Collected data:

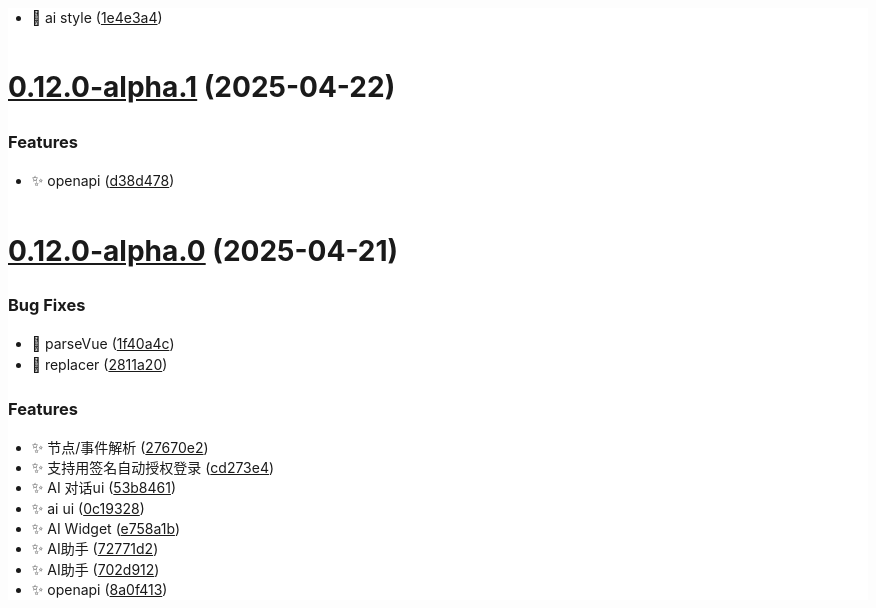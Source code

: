 * 🐛 ai style ([1e4e3a4](https://gitee.com/newgateway/vtj/commits/1e4e3a41341a47677264745a8e9a3a52902a411d))





# [0.12.0-alpha.1](https://gitee.com/newgateway/vtj/compare/@vtj/designer@0.12.0-alpha.0...@vtj/designer@0.12.0-alpha.1) (2025-04-22)


### Features

* ✨ openapi ([d38d478](https://gitee.com/newgateway/vtj/commits/d38d478b5e82b1648363c139112ea954dfb511ca))





# [0.12.0-alpha.0](https://gitee.com/newgateway/vtj/compare/@vtj/designer@0.11.16...@vtj/designer@0.12.0-alpha.0) (2025-04-21)


### Bug Fixes

* 🐛 parseVue ([1f40a4c](https://gitee.com/newgateway/vtj/commits/1f40a4cce6f9849126b417611c59438a06ab47a2))
* 🐛 replacer ([2811a20](https://gitee.com/newgateway/vtj/commits/2811a20110e14129fe29722cca15e9e5ea16cf08))


### Features

* ✨ 节点/事件解析 ([27670e2](https://gitee.com/newgateway/vtj/commits/27670e2e7d52c1d76a2f278819b0d4beefa8e735))
* ✨ 支持用签名自动授权登录 ([cd273e4](https://gitee.com/newgateway/vtj/commits/cd273e415eb4a5dadf741e8cd1d25505ab5fedfa))
* ✨ AI 对话ui ([53b8461](https://gitee.com/newgateway/vtj/commits/53b8461d0511e85a2d37bc85128163113f2d22d9))
* ✨ ai ui ([0c19328](https://gitee.com/newgateway/vtj/commits/0c1932841926f5ce643bfce4725a786d5a46a34b))
* ✨ AI Widget ([e758a1b](https://gitee.com/newgateway/vtj/commits/e758a1b1e00496a20444d42c427288984a5766a5))
* ✨ AI助手 ([72771d2](https://gitee.com/newgateway/vtj/commits/72771d20cf2a83b644adc776814c160758475504))
* ✨ AI助手 ([702d912](https://gitee.com/newgateway/vtj/commits/702d91255d2860ee899f06f598d8043e6db9620d))
* ✨ openapi ([8a0f413](https://gitee.com/newgateway/vtj/commits/8a0f413d3edc0ba6117ade47a871c69ac40cfe39))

Task:
The entries above should be retyped exactly, minus any pictures.

Problem solution:
Source code

: * 🐛 ai style ([1e4e3a4](https://gitee.com/newgateway/vtj/commits/1e4e3a41341a47677264745a8e9a3a52902a411d))





# [0.12.0-alpha.1](https://gitee.com/newgateway/vtj/compare/@vtj/designer@0.12.0-alpha.0...@vtj/designer@0.12.0-alpha.1) (2025-04-22)


### Features

* ✨ openapi ([d38d478](https://gitee.com/newgateway/vtj/commits/d38d478b5e82b1648363c139112ea954dfb511ca))





# [0.12.0-alpha.0](https://gitee.com/newgateway/vtj/compare/@vtj/designer@0.11.16...@vtj/designer@0.12.0-alpha.0) (2025-04-21)


### Bug Fixes

* 🐛 parseVue ([1f40a4c](https://gitee.com/newgateway/vtj/commits/1f40a4cce6f9849126b417611c59438a06ab47a2))
* 🐛 replacer ([2811a20](https://gitee.com/newgateway/vtj/commits/2811a20110e14129fe29722cca15e9e5ea16cf08))


### Features

* ✨ 节点/事件解析 ([27670e2](https://gitee.com/newgateway/vtj/commits/27670e2e7d52c1d76a2f278819b0d4beefa8e735))
* ✨ 支持用签名自动授权登录 ([cd273e4](https://gitee.com/newgateway/vtj/commits/cd273e415eb4a5dadf741e8cd1d25505ab5fedfa))
* ✨ AI 对话ui ([53b8461](https://gitee.com/newgateway/vtj/commits/53b8461d0511e85a2d37bc85128163113f2d22d9))
* ✨ ai ui ([0c19328](https://gitee.com/newgateway/vtj/commits/0c1932841926f5ce643bfce4725a786d5a46a34b))
* ✨ AI Widget ([e758a1b](https://gitee.com/newgateway/vtj/commits/e758a1b1e00496a20444d42c427288984a5766a5))
* ✨ AI助手 ([72771d2](https://gitee.com/newgateway/vtj/commits/72771d20cf2a83b644adc776814c160758475504))
* ✨ AI助手 ([702d912](https://gitee.com/newgateway/vtj/commits/702d91255d2860ee899f06f598d8043e6db9620d))
* ✨ openapi ([8a0f413](https://gitee.com/newgateway/vtj/commits/8a0f413d3edc0ba6117ade47a871c69ac40cfe39))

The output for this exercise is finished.